Start of Block

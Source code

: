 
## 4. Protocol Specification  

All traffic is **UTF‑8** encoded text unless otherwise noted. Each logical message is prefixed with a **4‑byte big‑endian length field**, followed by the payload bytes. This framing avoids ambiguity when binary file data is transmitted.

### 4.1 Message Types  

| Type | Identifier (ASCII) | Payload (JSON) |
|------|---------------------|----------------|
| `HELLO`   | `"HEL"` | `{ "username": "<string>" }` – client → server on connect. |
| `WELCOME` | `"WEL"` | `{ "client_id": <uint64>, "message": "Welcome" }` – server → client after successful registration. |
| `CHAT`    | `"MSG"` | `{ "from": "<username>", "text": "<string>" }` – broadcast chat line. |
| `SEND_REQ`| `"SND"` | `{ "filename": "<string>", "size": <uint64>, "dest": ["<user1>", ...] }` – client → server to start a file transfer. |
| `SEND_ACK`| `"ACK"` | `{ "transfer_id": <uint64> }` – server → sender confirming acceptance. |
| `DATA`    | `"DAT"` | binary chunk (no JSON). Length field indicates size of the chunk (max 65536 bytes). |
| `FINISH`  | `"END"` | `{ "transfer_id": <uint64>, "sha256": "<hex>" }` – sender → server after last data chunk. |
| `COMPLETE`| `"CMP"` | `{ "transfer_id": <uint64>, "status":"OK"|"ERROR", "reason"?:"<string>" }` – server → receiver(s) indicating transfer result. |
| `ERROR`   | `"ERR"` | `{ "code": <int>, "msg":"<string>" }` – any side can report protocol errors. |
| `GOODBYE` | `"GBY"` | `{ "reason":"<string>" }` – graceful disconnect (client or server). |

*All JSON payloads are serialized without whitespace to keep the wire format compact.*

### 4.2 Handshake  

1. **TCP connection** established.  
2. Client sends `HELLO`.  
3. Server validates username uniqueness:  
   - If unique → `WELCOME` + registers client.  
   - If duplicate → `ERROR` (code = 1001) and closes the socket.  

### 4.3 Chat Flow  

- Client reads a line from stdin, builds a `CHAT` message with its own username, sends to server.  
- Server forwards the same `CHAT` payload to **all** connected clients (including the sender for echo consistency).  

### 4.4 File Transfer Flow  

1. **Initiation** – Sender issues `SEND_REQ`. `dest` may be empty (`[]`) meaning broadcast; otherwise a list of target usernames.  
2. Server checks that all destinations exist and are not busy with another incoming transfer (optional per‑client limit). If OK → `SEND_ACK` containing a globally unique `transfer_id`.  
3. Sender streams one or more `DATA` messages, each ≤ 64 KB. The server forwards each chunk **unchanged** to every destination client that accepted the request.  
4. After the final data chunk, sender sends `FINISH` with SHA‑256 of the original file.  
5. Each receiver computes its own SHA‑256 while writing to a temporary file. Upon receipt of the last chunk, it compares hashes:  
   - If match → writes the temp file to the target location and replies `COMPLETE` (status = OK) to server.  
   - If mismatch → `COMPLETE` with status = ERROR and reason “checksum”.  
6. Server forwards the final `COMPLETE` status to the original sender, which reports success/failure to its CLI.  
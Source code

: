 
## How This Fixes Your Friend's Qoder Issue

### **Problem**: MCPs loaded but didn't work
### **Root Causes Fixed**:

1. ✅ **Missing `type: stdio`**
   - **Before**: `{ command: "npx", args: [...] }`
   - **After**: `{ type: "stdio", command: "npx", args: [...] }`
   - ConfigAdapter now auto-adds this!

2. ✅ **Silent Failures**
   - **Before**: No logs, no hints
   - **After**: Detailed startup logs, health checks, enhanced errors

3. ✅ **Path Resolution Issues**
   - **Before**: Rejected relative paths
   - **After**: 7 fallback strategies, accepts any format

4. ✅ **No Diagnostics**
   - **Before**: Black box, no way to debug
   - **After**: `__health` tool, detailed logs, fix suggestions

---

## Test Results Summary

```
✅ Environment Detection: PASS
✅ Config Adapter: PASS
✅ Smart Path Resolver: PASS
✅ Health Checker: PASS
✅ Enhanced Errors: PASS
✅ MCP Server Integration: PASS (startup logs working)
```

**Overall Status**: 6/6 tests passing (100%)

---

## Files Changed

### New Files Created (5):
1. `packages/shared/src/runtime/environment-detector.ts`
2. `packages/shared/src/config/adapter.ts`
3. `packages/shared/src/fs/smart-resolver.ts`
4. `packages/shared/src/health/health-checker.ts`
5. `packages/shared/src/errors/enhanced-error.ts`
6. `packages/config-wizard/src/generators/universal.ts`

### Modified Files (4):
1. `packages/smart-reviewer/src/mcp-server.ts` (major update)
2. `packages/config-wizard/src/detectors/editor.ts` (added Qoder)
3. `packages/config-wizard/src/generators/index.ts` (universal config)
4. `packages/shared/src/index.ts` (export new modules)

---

End of Block

-- WHAT IS EXPECTED --
In the listing above, find the line with "All traffic is" and the line with "1. **Initiation** –"; set down exactly those two lines and every line between them, nothing more.

-- WRITTEN RESPONSE --
All traffic is **UTF‑8** encoded text unless otherwise noted. Each logical message is prefixed with a **4‑byte big‑endian length field**, followed by the payload bytes. This framing avoids ambiguity when binary file data is transmitted.

### 4.1 Message Types  

| Type | Identifier (ASCII) | Payload (JSON) |
|------|---------------------|----------------|
| `HELLO`   | `"HEL"` | `{ "username": "<string>" }` – client → server on connect. |
| `WELCOME` | `"WEL"` | `{ "client_id": <uint64>, "message": "Welcome" }` – server → client after successful registration. |
| `CHAT`    | `"MSG"` | `{ "from": "<username>", "text": "<string>" }` – broadcast chat line. |
| `SEND_REQ`| `"SND"` | `{ "filename": "<string>", "size": <uint64>, "dest": ["<user1>", ...] }` – client → server to start a file transfer. |
| `SEND_ACK`| `"ACK"` | `{ "transfer_id": <uint64> }` – server → sender confirming acceptance. |
| `DATA`    | `"DAT"` | binary chunk (no JSON). Length field indicates size of the chunk (max 65536 bytes). |
| `FINISH`  | `"END"` | `{ "transfer_id": <uint64>, "sha256": "<hex>" }` – sender → server after last data chunk. |
| `COMPLETE`| `"CMP"` | `{ "transfer_id": <uint64>, "status":"OK"|"ERROR", "reason"?:"<string>" }` – server → receiver(s) indicating transfer result. |
| `ERROR`   | `"ERR"` | `{ "code": <int>, "msg":"<string>" }` – any side can report protocol errors. |
| `GOODBYE` | `"GBY"` | `{ "reason":"<string>" }` – graceful disconnect (client or server). |

*All JSON payloads are serialized without whitespace to keep the wire format compact.*

### 4.2 Handshake  

1. **TCP connection** established.  
2. Client sends `HELLO`.  
3. Server validates username uniqueness:  
   - If unique → `WELCOME` + registers client.  
   - If duplicate → `ERROR` (code = 1001) and closes the socket.  

### 4.3 Chat Flow  

- Client reads a line from stdin, builds a `CHAT` message with its own username, sends to server.  
- Server forwards the same `CHAT` payload to **all** connected clients (including the sender for echo consistency).  

### 4.4 File Transfer Flow  

1. **Initiation** – Sender issues `SEND_REQ`. `dest` may be empty (`[]`) meaning broadcast; otherwise a list of target usernames.  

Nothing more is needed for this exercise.